Some of our specialist managers will turn up in hedge fund indices. But these are all long-only investments that have a beta return associated with them, so we don’t see them as hedge funds. What we classify as hedge funds are people who are trying to generate return out of nothing, just purely using their skill. We think that is very difficult. There’s no underlying market return that is giving them a tailwind. We don’t think there are many managers generating return based purely on skill. And if it is prevalent, you’re overpaying.

You’re in good company, as lately some of the biggest pension funds are divesting from hedge funds. But doesn’t having fewer investors help those who remain?

I think that’s right, because there’s only a finite level of skill, and that finite level of skill can only manage so much money. It will rebalance the amount of money that is being managed by better-skilled managers. At the moment it’s just too much, so they’re not delivering proper, genuine good returns.

The other thing for us is hedge funds don’t offer transparency, even though it’s improved post-credit-crunch. They quite often are asking you to just trust them, trust their return stream, without giving you any granularity in how they go about investing. It’s very difficult for us to take that leap of faith. We want to understand investment theses and investment rationale. If we don’t get information to allow us to do that, then we’re happy to just walk away.

How has fund governance changed since you came to Centrica?

We’ve been attacking the governance from many angles. Increasing the investment team from one to five has been a really important evolution in our journey. Increasing the in-house resource means we’re no longer reliant on our investment adviser. We’ve built up a relationship network with the whole of the industry so that we can take intellectual capital from any type of financial firm. That’s been really important.

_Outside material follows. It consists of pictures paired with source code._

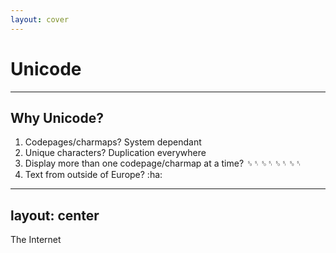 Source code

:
 ```yaml
---
layout: cover
---
```


# Unicode

---

## Why Unicode?

<v-clicks>

1. Codepages/charmaps? System dependant
1. Unique characters? Duplication everywhere
1. Display more than one codepage/charmap at a time? ␎␏␎␏␎␏␎␏
1. Text from outside of Europe? :ha:

</v-clicks>

<!--
TODO: Illustrate with an example:
- Write an application on one computer, relying on codepage X
- Send data to another computer
- Get garbled nonsense
- 👍 
-->

---
layout: center
---

<div class="absolute top-0 left-0 the-internet flex justify-center items-center text-30">
  <p class="text-shadow-xl color-white text-shadow-color-red">The Internet</p>
</div>

<style>
.the-internet {
  background-image: url("/the_internet.jpg");
  width: 100%;
  height: 100%
}
</style>

---
layout: center
---

## Unicode to the resque

<v-clicks>

- Universal
- Efficient
- Unambiguous

</v-clicks>

<!--
- Universal: Encompass all characters that can be used in general text interchange
- Efficient: Simple to store and parse. Fixed character codes for all the charaters, no switch code pages/charmaps.
- Unambiguous: `\1F600` is a grinning face - everywhere.

Ref: https://www.unicode.org/versions/Unicode15.0.0/ch01.pdf

> The Unicode Standard was designed to be:
>
> - Universal. The repertoire must be large enough to encompass all characters that are likely to be used in general text interchange, including those in major international, national, and industry character sets.
> - Efficient. Plain text is simple to parse: software does not have to maintain state or look for special escape sequences, and character synchronization from any point in a character stream is quick and unambiguous. A fixed character code allows for efficient sorting, searching, display, and editing of text.
> - Unambiguous. Any given Unicode code point always represents the same character
-->

---

## New Terminology

| | | |
| - | - | - |
| Glyph | ‽ | How it actually looks, defined by the font |
| Codepoint | U+203D | Unique identifier for this character |
| Character | Interrobang | Description of the codepoint | 
| Block | General Punctuation, U+2000 - U+206F | The range of codepoints for a specific purpose |
| Plane | Basic Multilingual Plane, U+0000 - U+FFFF | The wide group of codepoints |

<footer>

Ref: Characters and Glyphs https://www.unicode.org/versions/Unicode15.0.0/ch01.pdf

</footer>

<!--
Glyphs are what are drawn to the screen, generally unicode interpreted by a font for example
Character is still ambiguous, but in unicode it's the description of the codepoint
-->

---
layout: center
---

<img src="/glyph-codepoint-character.jpg" alt="Triple spiderman meme, glyph, codepoint, character pointing at each other" />

---
layout: center
---

<img src="/no_chars_yes_glyphs.jpg" alt="Drake no: characters. Drake yes: glyphs" />

---
layout: two-cols
---

## Glyphemes

<div class="codepoint">
  <div class="glyph">é</div>
  <div class="code">U+00e9</div>
</div>

::right::

<div class="codepoint">
  <div class="glyph">é</div>
  <div class="code">U+0065 + U+0301</div>
</div>

<!--
Glyphemes - 1 to many codepoints that are represented to the user as a single character
--> 

---
layout: center
---

## What is the difference between
## `Unicode`
## and
## `UTF-8`

---
layout: center
---

<div class="text-7">

`Unicode` - "The Standard"

`UTF-8` - Encoding

</div>

<!--
There is also UTF-16 and UTF-32
-->

---

## Encoding

<v-clicks>

**DIN 91379**: 925 characters

At least 10 bits - (Names/Data exchange in Europe)

Unicode:
- Supports 1048576 Characters
- Code space: U+000000 - U+10FFFF
- Which requires at least 21 bits

</v-clicks>

<footer>

Fun fact: Unicode <2.0 code space was 16-bit wide.

</footer>

---
layout: center
---

<div class="flex flex-col">

<img src="/standards.png" class="center"/>

<p class="text-3">
Alt: Fortunately, the charging one has been solved now that we've all standardized on mini-USB. Or is it micro-USB? Shit.
</p>

</div>

<footer>

Source: https://xkcd.com/927/

</footer>

---

## Woo options!

😻 = U+1F63B = Smiling cat face with heart-shaped eyes

<v-click>

| | |
| - | - |
| UTF-8 | `0xF0 0x9F 0x98 0xBB` |
| UTF-16BE* | `0xD83D 0xDE3B` |
| UTF-16LE | `0x3DD8 0x3BDE` |
| UTF-32BE* | `0x0001F63B` |
| UTF-32LE | `0x3BF60100` |

\* BE encodings are the default if no BOM `\xFEFF`

</v-click>

<footer>

UTF-21 exists - but it's a toy encoding hobby project<br />

</footer>

<!--
A UTF-8 encoded string on my machine spits out an array of bytes.
To your machine, it's just an array of bytes.

Content-Encoding header on HTTP requests

UTF-21: https://evanhahn.com/utf-21/
-->

---
layout: center
---

## UTF-8 is the king of the web

---

## Nuts and bolts of UTF-8

Key points:

- Variable width (1-4 bytes)
- ∴ Variable offset between characters
- The default in Rust (+many more)

<v-click>

<hr />

| Code point range | Byte 1 | Byte 2 | Byte 3 | Byte 4 | Bit Capacity | Code points |
| - | - | - | - | - | - | - |
| `0x000000..0x00007F` | `0xxxxxxx` | | | | 7 | 128 |
| `0x000080..0x0007FF` | `110xxxxx` | `10xxxxxx` | | | 11 | 1920 |
| `0x000800..0x00FFFF` | `1110xxxx` | `10xxxxxx` | `10xxxxxx` | | 16 | 63488 |
| `0x010000..0x10FFFF` | `11110xxx` | `10xxxxxx` | `10xxxxxx` | `10xxxxxx` | 21 | 1mil+ |

</v-click>

<!--
UTF-8 is generally speaking more efficient when dealing with "Latin" based web - Best case 1 byte, worst case, 2 bytes.
UTF-16 is gauranteed to be 2 bytes, if not 4
UTF-32 will always be 4 bytes.
-->

---

## Let's encode!

😻 = U+1F63B = Smiling cat face with heart-shaped eyes

<p v-click>

1F63B = `0001 1111 0110 0011 1011`

</p>

<div v-click class="mt-30">

<Arrow x1="250" y1="250" x2="170" y2="160" width="5"/>

We need at least 17 bits of room to encode U+1F63B

</div>

<div v-click>

<hr />

`17 > 7` ∴ Needs more than 1 byte

`17 > 11` ∴ Needs more than 2 bytes

`17 > 16` ∴ Needs more than 3 bytes

∴ We need 4 bytes!

`1111 0xxx` `10xx xxxx` `10xx xxxx` `10xx xxxx`

</div>

<!--
Take a codepoint, and split it into UTF-8
-->

---

## Let's encode!

😻 = U+1F63B = Smiling cat face with heart-shaped eyes

0x1F63B = `0001 1111 0110 0011 1011`

<div v-click class="absolute top-40 left-14">
  <span>0x1F63B =&nbsp;</span>
  <span class="binary color-red">&nbsp;00</span>
  <span class="binary color-blue">01 1111</span>
  <span class="binary color-green">&nbsp;0110 00</span>
  <span class="binary color-yellow">11 1011</span>
</div>

<div v-click class="absolute parts top-40 left-14">
  <div class="binary color-red absolute part part-1 anim">00</div>
  <div class="binary color-blue absolute part part-2 anim">01 1111</div>
  <div class="binary color-green absolute part part-3 no-backtick anim">0110 00</div>
  <div class="binary color-yellow absolute part part-4 no-backtick anim">11 1011</div>
</div>

<div v-click class="absolute top-49 left-31">
  <span class="binary">| 1111 0000 = 1111 00<span class="color-red">00</span>&nbsp;</span>

  <span class="binary">| 1000 0000 = 10<span class="color-blue">01 1111</span>&nbsp;</span>

  <span class="binary">| 1000 0000 = 10<span class="color-green">01 1000</span>&nbsp;</span>

  <span class="binary">| 1000 0000 = 10<span class="color-yellow">11 1011</span>&nbsp;</span>
</div>

<div v-click class="absolute top-49 left-86">
  <span class="binary">&nbsp;= 0xF0</span>

  <span class="binary">&nbsp;= 0x9F</span>

  <span class="binary">&nbsp;= 0x98</span>

  <span class="binary">&nbsp;= 0xBB</span>
</div>

<div class="absolute top-90 left-15">

<v-click>

<hr />

Thus! U+1F63B = `\xF0\x9F\x97\xBB` in UTF-8

</v-click>

</div>

<style>
.part {
  width: 4.5em;
  top: 0em;
}

.parts {
  opacity: 1;
}

.part-1 { left: 5.90em; width: 1.8em; }
.part-2 { left: 7.10em; }
.part-3 { left: 11.9em; }
.part-4 { left: 16.1em; }

.slidev-vclick-current,.slidev-vclick-prior {
  .part { left: 0em; }

  .part-1 { top: 2.3em; left: 2.7em; }
  .part-2 { top: 5.0em; }
  .part-3 { top: 7.5em; }
  .part-4 { top: 10.1em; }
}

.anim {
  transition-delay: 0s;
  transition-duration: 1s;
}
</style>

---
layout: center
---

## Summary

<v-clicks>

- Unicode is a standard. It defeines a dictionary of `codepoints` to their character descriptions
- UTF-8 is an Encoding - defined by the Unicode Standard.
- Encodings help humans interpret bytes as painted glyphs
- UTF-8 is by far the most common standard due to it's memory efficiency (e.g. variable space) 

</v-clicks>
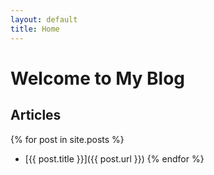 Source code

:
 ```yaml
---
layout: default
title: Home
---
```


# Welcome to My Blog

## Articles

{% for post in site.posts %}
- [{{ post.title }}]({{ post.url }})
{% endfor %}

We also wanted to move to an approach where most of the investment decisions were being taken by an investment committee who are financially literate and comfortable in making investment decisions. In the old structure the investment committee might form views that were then taken back to the trustees, who gave the final agreement. And what we were finding was that approach was suboptimal because it suffered from decision paralysis, because the trustees didn’t feel knowledgeable enough to take those investment decisions. The way we cured that was to ask the trustees to just set headline objectives on what pots of money do you want to target and when do you want to get there? What would be too painful a result in terms of the downside event? And then give that to the investment committee as parameters, and they will construct the asset allocation in accordance with those. We also strengthened our investment committee by bringing two additional external people on board, so we moved from one to three external investment experts that sit on that board.

What is one of your current priority projects?

For the past 18 months, we’ve been building a valuation framework that seeks to deploy capital. We make a forecast on future asset returns, and we compare that against what we think we should be getting paid for each asset class compared to the risks that are involved in that asset class. It forces us into a discipline of only deploying capital where we think we’re going to get adequately compensated.